VN-24, Sepatan, Kabupaten Tangerang – Kapolsek Sepatan AKP Fahyani, S.H memberikan Klarifikasi berita viral tentang ditangkapnya pengguna obat keras daftar G Jen is Tramadol, Selasa (31/03/2026) pukul 15;30wib
Saat dikomfirmasi oleh awak media Viral-news24.com diruang kerjanya Kapolsek Sepatan menuturkan bahwa berita viral tentang tertangkapnya seorang pemuda berinisial F alias P (30th) benar adanya, namun pelaku kapasitasnya hanya sebagai pembeli (Pemakai) dan bukan sebagai pengedar yang beritanya sudah viral di berbagai media online.

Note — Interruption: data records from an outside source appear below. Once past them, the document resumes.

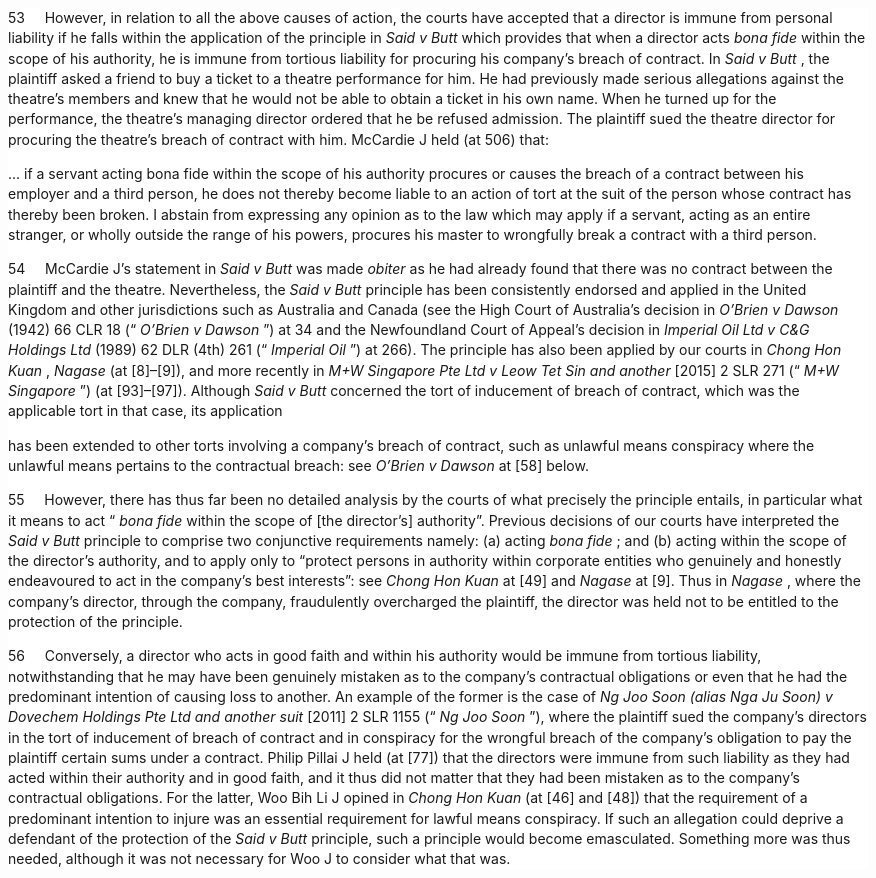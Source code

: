 53     However, in relation to all the above causes of action, the courts have accepted that a director is immune from personal liability if he falls within the application of the principle in _Said v Butt_ which provides that when a director acts _bona fide_ within the scope of his authority, he is immune from tortious liability for procuring his company’s breach of contract. In _Said v Butt_ , the plaintiff asked a friend to buy a ticket to a theatre performance for him. He had previously made serious allegations against the theatre’s members and knew that he would not be able to obtain a ticket in his own name. When he turned up for the performance, the theatre’s managing director ordered that he be refused admission. The plaintiff sued the theatre director for procuring the theatre’s breach of contract with him. McCardie J held (at 506) that: 

 ... if a servant acting bona fide within the scope of his authority procures or causes the breach of a contract between his employer and a third person, he does not thereby become liable to an action of tort at the suit of the person whose contract has thereby been broken. I abstain from expressing any opinion as to the law which may apply if a servant, acting as an entire stranger, or wholly outside the range of his powers, procures his master to wrongfully break a contract with a third person. 

54     McCardie J’s statement in _Said v Butt_ was made _obiter_ as he had already found that there was no contract between the plaintiff and the theatre. Nevertheless, the _Said v Butt_ principle has been consistently endorsed and applied in the United Kingdom and other jurisdictions such as Australia and Canada (see the High Court of Australia’s decision in _O’Brien v Dawson_ (1942) 66 CLR 18 (“ _O’Brien v Dawson_ ”) at 34 and the Newfoundland Court of Appeal’s decision in _Imperial Oil Ltd v C&G Holdings Ltd_ (1989) 62 DLR (4th) 261 (“ _Imperial Oil_ ”) at 266). The principle has also been applied by our courts in _Chong Hon Kuan_ , _Nagase_ (at [8]–[9]), and more recently in _M+W Singapore Pte Ltd v Leow Tet Sin and another_ <span class="citation">[2015] 2 SLR 271</span> (“ _M+W Singapore_ ”) (at [93]–[97]). Although _Said v Butt_ concerned the tort of inducement of breach of contract, which was the applicable tort in that case, its application 


has been extended to other torts involving a company’s breach of contract, such as unlawful means conspiracy where the unlawful means pertains to the contractual breach: see _O’Brien v Dawson_ at [58] below. 

55     However, there has thus far been no detailed analysis by the courts of what precisely the principle entails, in particular what it means to act “ _bona fide_ within the scope of [the director’s] authority”. Previous decisions of our courts have interpreted the _Said v Butt_ principle to comprise two conjunctive requirements namely: (a) acting _bona fide_ ; and (b) acting within the scope of the director’s authority, and to apply only to “protect persons in authority within corporate entities who genuinely and honestly endeavoured to act in the company’s best interests”: see _Chong Hon Kuan_ at [49] and _Nagase_ at [9]. Thus in _Nagase_ , where the company’s director, through the company, fraudulently overcharged the plaintiff, the director was held not to be entitled to the protection of the principle. 

56     Conversely, a director who acts in good faith and within his authority would be immune from tortious liability, notwithstanding that he may have been genuinely mistaken as to the company’s contractual obligations or even that he had the predominant intention of causing loss to another. An example of the former is the case of _Ng Joo Soon (alias Nga Ju Soon) v Dovechem Holdings Pte Ltd and another suit_ <span class="citation">[2011] 2 SLR 1155</span> (“ _Ng Joo Soon_ ”), where the plaintiff sued the company’s directors in the tort of inducement of breach of contract and in conspiracy for the wrongful breach of the company’s obligation to pay the plaintiff certain sums under a contract. Philip Pillai J held (at [77]) that the directors were immune from such liability as they had acted within their authority and in good faith, and it thus did not matter that they had been mistaken as to the company’s contractual obligations. For the latter, Woo Bih Li J opined in _Chong Hon Kuan_ (at [46] and [48]) that the requirement of a predominant intention to injure was an essential requirement for lawful means conspiracy. If such an allegation could deprive a defendant of the protection of the _Said v Butt_ principle, such a principle would become emasculated. Something more was thus needed, although it was not necessary for Woo J to consider what that was.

Kronologi awal penangkapan oleh Bhabinkmatibmas bersama ketua Rt setempat berkat adanya laporan warga yang melihat ada kegiatan yang mencurigakan dua orang yaitu
Pelaku f alias P dan pelaku A.I asal Aceh.
Menerima laporan dari warga dan ketua Rt diteruskan kepada Bhabinkmatibmas direspon cepat. Kemudian Bhabinkamtibmas bersama Ketua Rt bergerak cepat menuju lokasi yang dilaporkan bahwa kedua orang tersebut berada dilapangan Sepakbola daerah Kampung Bayur, Rt 11 / Rw 01, Desa Lebak Wangi, Kecamatan Sepatan Timur pada hari senen (30/03/2026).
Pada saat didatangi oleh Bhabinkamtibmas bersama RT, kedua pelaku langsung digrebek namun hanya 1 (Satu) yang berhasil diamankan sedangkan pelaku lainnya kabur ke arah semak-semak hingga tidak ditemukan hingga meninggakkan barang-bukti dilokasi.
Pelaku f alias P tak berkutik saat diamankan dan mengakui telah membeli obat Tramdol 2 butir seharga 10ribu Dan obat tersebut langsung di konsumsi olehnya.
Sedangkan barang-bukti yang tak bertuan yang diduga sengaja dibuang oleh pemilik / Pengedar berinisial A.I menurut pengakuan F alias P saat diperiksa oleh anggota Reskrim di lokasi Tempat Kejadian Perkara (TKP).
Kemudian pelaku F alias P langsung digelandang ke Mako Polsek Sepatan untuk menjalani pemeriksaan lebih lanjut oleh unit penyidik Reskrim Polsek Sepatan.
Kapolsek Sepatan AKP Fahyani, S.H., Didampingi Kanit Reskrim IPTU Try Sartoto menambahkan, bahwa dalam perkara tertangkapnya f alias P mengedepankan pendekatan Rehabilitasi, mengingat Pelaku f alias P hanya pengguna dan bukan jaringan pengedar obat terlarang.
Pelaku F alias P (30th) kami arahkan untuk menjalani Rehabilitasi sebagai upaya pemulihan dan pencegahan ketergantungan obat keras daftar G serta tidak mengulanginya lagi perbuatannya.
Terakhir kapolsek Sepatan AKP Fahyani menjelaskan,”Dengan klarifikasi ini diharapkan masyarakat maupun awak media dapat memahami fakta Valid A1 yang sebenarnya serta tetap membantu, mendukung upaya Kepolisian dalam memberantas peredaran obat-obatan terlarang yang bisa merusak generasi penerus bangsa serta mengurangi angka kriminalitas akibat efek dari penggunaan obat obatan tersebut.